Monday, February 24, 2014

Spotlight: Harold Ramis (1944-2014)

Chicago Tribune:
Harold Ramis was one of Hollywood’s most successful comedy filmmakers when he moved his family from Los Angeles back to the Chicago area in 1996. His career was still thriving, with "Groundhog Day" acquiring almost instant classic status upon its 1993 release and 1984's "Ghostbusters" ranking among the highest-grossing comedies of all time, but the writer-director wanted to return to the city where he’d launched his career as a Second City performer.

"There's a pride in what I do that other people share because I'm local, which in L.A. is meaningless; no one's local," Ramis said upon the launch of the first movie he directed after his move, the 1999 mobster-in-therapy comedy "Analyze This," another hit. "It's a good thing. I feel like I represent the city in a certain way."

Ramis, a longtime North Shore resident, was surrounded by family when he died at 12:53 a.m. from complications of autoimmune inflammatory vasculitis, a rare disease that involves swelling of the blood vessels, his wife Erica Mann Ramis said. He was 69.

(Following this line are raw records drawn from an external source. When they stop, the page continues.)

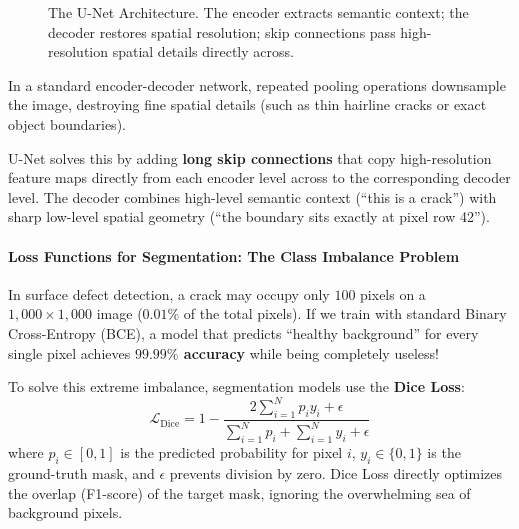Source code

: \begin{figure}[htbp]
\caption{The U-Net Architecture. The encoder extracts semantic context; the decoder restores spatial resolution; skip connections pass high-resolution spatial details directly across.}\label{fig:unet}
\end{figure}

\begin{keyidea}
In a standard encoder-decoder network, repeated pooling operations downsample the image, destroying fine spatial details (such as thin hairline cracks or exact object boundaries). 

U-Net solves this by adding \textbf{long skip connections} that copy high-resolution feature maps directly from each encoder level across to the corresponding decoder level. The decoder combines high-level semantic context (``this is a crack'') with sharp low-level spatial geometry (``the boundary sits exactly at pixel row 42'').
\end{keyidea}

\paragraph{Loss Functions for Segmentation: The Class Imbalance Problem}
In surface defect detection, a crack may occupy only $100$ pixels on a $1{,}000 \times 1{,}000$ image ($0.01\%$ of the total pixels). If we train with standard Binary Cross-Entropy (BCE), a model that predicts ``healthy background'' for every single pixel achieves \textbf{$99.99\%$ accuracy} while being completely useless!

To solve this extreme imbalance, segmentation models use the \textbf{Dice Loss}:
\begin{equation}
\mathcal{L}_{\text{Dice}} = 1 - \frac{2 \sum_{i=1}^N p_i y_i + \epsilon}{\sum_{i=1}^N p_i + \sum_{i=1}^N y_i + \epsilon}\label{eq:dice_loss}
\end{equation}
where $p_i \in [0, 1]$ is the predicted probability for pixel $i$, $y_i \in \{0, 1\}$ is the ground-truth mask, and $\epsilon$ prevents division by zero. Dice Loss directly optimizes the overlap (F1-score) of the target mask, ignoring the overwhelming sea of background pixels.

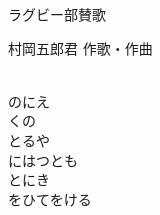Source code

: \documentclass[10pt,b5j]{tarticle} %
\begin{document}
\begin{minipage}[c]{0.7\hsize} %
    \begin{center}
        {\LARGE
            ラグビー部賛歌 %
        }
        {\small 
        }
    \end{center}
\end{minipage}
\begin{minipage}[c]{0.3\hsize} %
    \begin{flushright} %
        村岡五郎君 作歌・作曲 %
    \end{flushright}
\end{minipage}

\vspace{1.5em} %
\newcommand{\linespace}{0.5em} %
\newcommand{\blocksize}{0.5\hsize} %
\newcommand{\itemmargin}{3em} %
\begin{enumerate} %
    \setlength{\itemindent}{\itemmargin} %
    \begin{minipage}[c]{\blocksize}
    
        \vspace{\linespace}
        \item~\\
        のにえ\\
        くの\\
        とるや\\
        にはつとも\\
        とにき\\
        をひてをける
    
    \end{minipage}
\end{enumerate} %
\end{document}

Ramis got his start in Chicago, where he made his first step into comedy at the famous Second City comedy troupe. He was a performer and head writer for the legendary "SCTV" sketch comedy show in the 1970s. Later, Ramis’ writing contributions to the comedy world include several staples: "National Lampoon's Animal House" (which upon its 1978 release catapulted the film career of John Belushi, with whom Ramis acted at Second City), "Stripes" (1981) and "Ghostbusters" (in which Ramis also co-starred) plus such directing efforts as "Caddyshack" (1980), "National Lampoon's Vacation" (1983), "Groundhog Day" and "Analyze This."

Recently, Ramis appeared in the Judd Apatow comedy Knocked Up as Ben’s dad, Walk Hard: The Dewey Cox Story, and has directed episodes of NBC’s "The Office."

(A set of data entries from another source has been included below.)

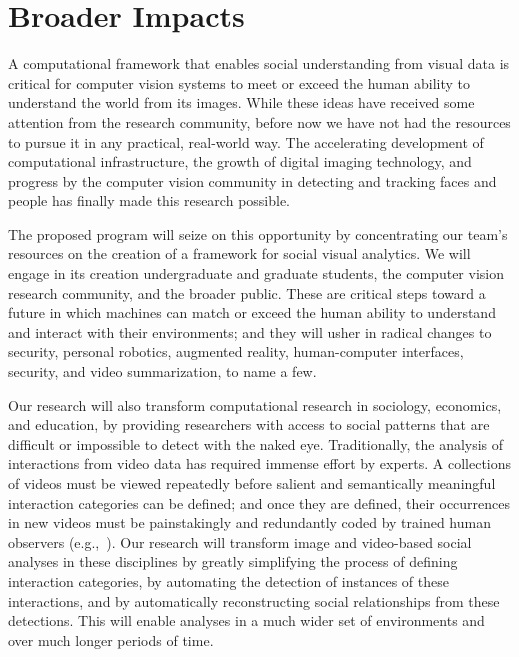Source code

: 
\section{Broader Impacts}
\label{sec:impacts}

A computational framework that enables social understanding from visual data is critical for computer vision systems to meet or exceed the human ability to understand the world from its images. While these ideas have received some attention from the research community, before now we have not had the resources to pursue it in any practical, real-world way. The accelerating development of computational infrastructure, the growth of digital imaging technology, and progress by the computer vision community in detecting and tracking faces and people has finally made this research possible. 

The proposed  program will seize on this opportunity by concentrating our team's resources on the creation of a  framework for social visual analytics.  We will engage in its creation undergraduate and graduate students, the computer vision research community, and the broader public. These are critical steps toward a future in which machines can match or exceed the human ability to understand and interact with their environments; and they will usher in radical changes to security, personal robotics, augmented reality, human-computer interfaces, security, and video summarization, to name a few.

Our research will also transform computational research in sociology, economics, and education, by providing researchers with access to social patterns that are difficult or impossible to detect with the naked eye. Traditionally, the analysis of interactions from video data has required immense effort by experts. A collections of videos must be viewed repeatedly before salient and semantically meaningful interaction categories can be defined; and once they are defined, their occurrences in new videos must be painstakingly and redundantly coded by trained human observers (e.g.,~\cite{Scherr2009}). Our research will transform image and video-based social analyses in these disciplines by greatly simplifying the process of defining interaction categories, by automating the detection of instances of these interactions, and by automatically reconstructing social relationships from these detections. This will enable analyses in a much wider set of environments and over much longer periods of time.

Ramis' comedies were often wild, silly and tilting toward anarchy, but they also were cerebral and iconoclastic, with the filmmaker heeding the Second City edict to work at the top of one's intelligence. This combination of smart and gut-bustingly funny led a generation of comedic actors and filmmakers — including Judd Apatow ("The 40 Year Old Virgin," "Knocked Up," Jay Roach ("Meet the Parents," the "Austin Powers" movies), Peter Farrelly ("There's Something About Mary," "Dumb and Dumber"), Jake Kasdan ("Walk Hard: The Dewey Cox Story," "Orange County," both of which featured Ramis in small roles) and Adam Sandler (who starred in his own wacky golf comedy, "Happy Gilmore") — to cite him as a key inspiration.

The son of Ruth and Nathan Ramis, who owned Ace Food & Liquor Mart on the West Side before moving the store and family to Rogers Park, Ramis graduated from Senn High School and Washington University in St. Louis. For his first professional writing gig, he contributed freelance arts stories to the Chicago Daily News in the mid-1960s. He also wrote and edited Playboy magazine’s “Party Jokes” before and during his Second City days.

When, after some time off, he returned to Second City in 1972 to act alongside a relative newcomer in the cast, Ramis said he came to a major realization.

“The moment I knew I wouldn't be any huge comedy star was when I got on stage with John Belushi for the first time," he said in a 1999 Tribune interview. "When I saw how far he was willing to go to get a laugh or to make a point on stage, the language he would use, how physical he was, throwing himself literally off the stage, taking big falls, strangling other actors, I thought: I'm never going to be this big. How could I ever get enough attention on a stage with guys like this?

"I stopped being the zany. I let John be the zany. I learned that my thing was lobbing in great lines here and there, which would score big and keep me there on the stage."

Ramis followed Belushi from Second City to New York City to work with him plus fellow Second City cast member Murray (who would collaborate with Ramis on six movies) on "The National Lampoon Radio Hour." Those three plus Gilda Radner also performed in a National Lampoon stage show produced by Ivan Reitman, who went on to produce "National Lampoon's Animal House" and to direct such Ramis scripts as "Meatballs," "Stripes," "Ghostbusters" and "Ghostbusters II" (1989).

After the collapse of his first marriage and the flop of his 1986 comedy “Club Paradise” (with greedy developers as the institutional villain), the Jewish-raised Ramis immersed himself in Zen Buddhism.

"It's my shield and my armor in the work I do," he said. "It's to keep a cheerful, Zen-like detachment from everything."

”Harold Ramis and I together did the National Lampoon Show off Broadway, 'Meatballs', 'Stripes', 'Caddyshack', 'Ghostbusters' and 'Groundhog Day'," longtime collaborator Bill Murray told Time. "He earned his keep on this planet. God bless him.”